Изменить стиль страницы

Я еще очень увлекалась Никитиным и Кольцовым, полюбила в них трогательную безыскусственную простоту описаний природы, в которых чувствовала что-то близкое, родное, и музыку их несложного, но искреннего стиха.

Однажды я прочла роман Лажечникова "Басурман" и, впечатлившись казнью молодого немца-доктора, несколько ночей кричала во сне, падая с кровати. Мне снилось, что я тот мальчик Алеша, который испросил помилование и прибежал на Лобное место в ту минуту, когда голова Басурмана уже скатилась.

Вообще, читая, я глубоко входила в положение каждого героя и так страдала за них, столько проливала горьких слез, как будто судьбы их и горе были моими личными. Но больше всего производили впечатление на меня те книги, где описывались страдания оскорбленного самолюбия: с этими положениями я никогда не могла примириться, кажется, я страдала и оплакивала в них себя.

Наконец меня отдали полной пансионеркой к Спешневой. Надоели моей матери мое бледное лицо и грустные глаза. С большим удовольствием рассталась я с Софьей Павловной. Она напоминала о себе только по субботам, приезжая за мной.

Вначале я училась неровно, плохо: внимание отсутствовало. Меня за это журили, увещевали, но так как у нас баллов не ставили, полагаясь на совесть учащихся, журение оставляло меня равнодушной - слыхивала дома и похуже, а совесть относительно алгебры и бедного преподавателя Страннолюбского*[6], которого я приводила в отчаяние, ни минуты не мучила меня. Русская история и естественные науки были моими любимыми предметами.

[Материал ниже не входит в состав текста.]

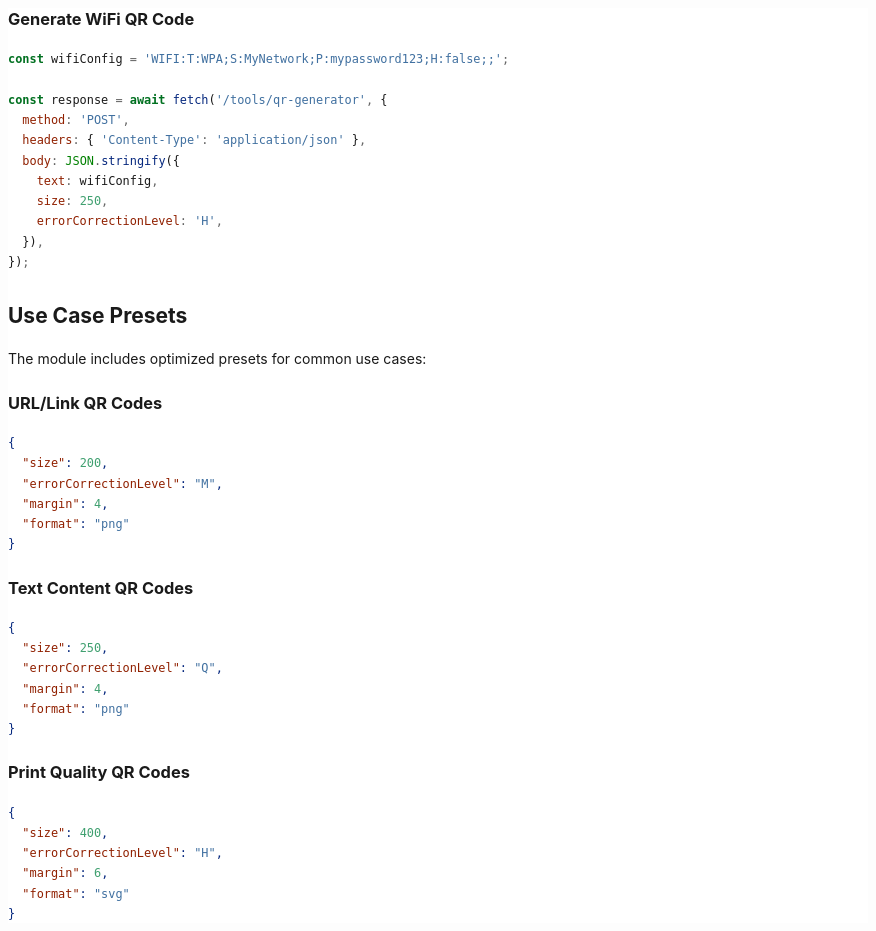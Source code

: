 ### Generate WiFi QR Code

```javascript
const wifiConfig = 'WIFI:T:WPA;S:MyNetwork;P:mypassword123;H:false;;';

const response = await fetch('/tools/qr-generator', {
  method: 'POST',
  headers: { 'Content-Type': 'application/json' },
  body: JSON.stringify({
    text: wifiConfig,
    size: 250,
    errorCorrectionLevel: 'H',
  }),
});
```

## Use Case Presets

The module includes optimized presets for common use cases:

### URL/Link QR Codes

```json
{
  "size": 200,
  "errorCorrectionLevel": "M",
  "margin": 4,
  "format": "png"
}
```

### Text Content QR Codes

```json
{
  "size": 250,
  "errorCorrectionLevel": "Q",
  "margin": 4,
  "format": "png"
}
```

### Print Quality QR Codes

```json
{
  "size": 400,
  "errorCorrectionLevel": "H",
  "margin": 6,
  "format": "svg"
}
```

В классе меня любили, я же имела только двух избранных подруг: Стунееву и Жемчужникову. Маша Стунеева, серьезная, благоразумная, отлично учившаяся, была дочерью смоленского помещика, и оказалось, что няня Татьяна Ильинична когда-то была крепостной ее родителей. Маша подолгу рассказывала мне о Смоленской губернии, любила природу и грустила по деревне. Кажется, это нас и сблизило. С Жемчужниковой мы ни о чем ни полслова: нас связывали только шалости — некогда было разговаривать.

У меня была простая система учить уроки. Утром Маша, а то иногда и всем классом мне рассказывали заданное. Обладая хорошей памятью, я отлично отвечала, почти слово в слово, передавая даже интонацию моих подруг, чем страшно их забавляла.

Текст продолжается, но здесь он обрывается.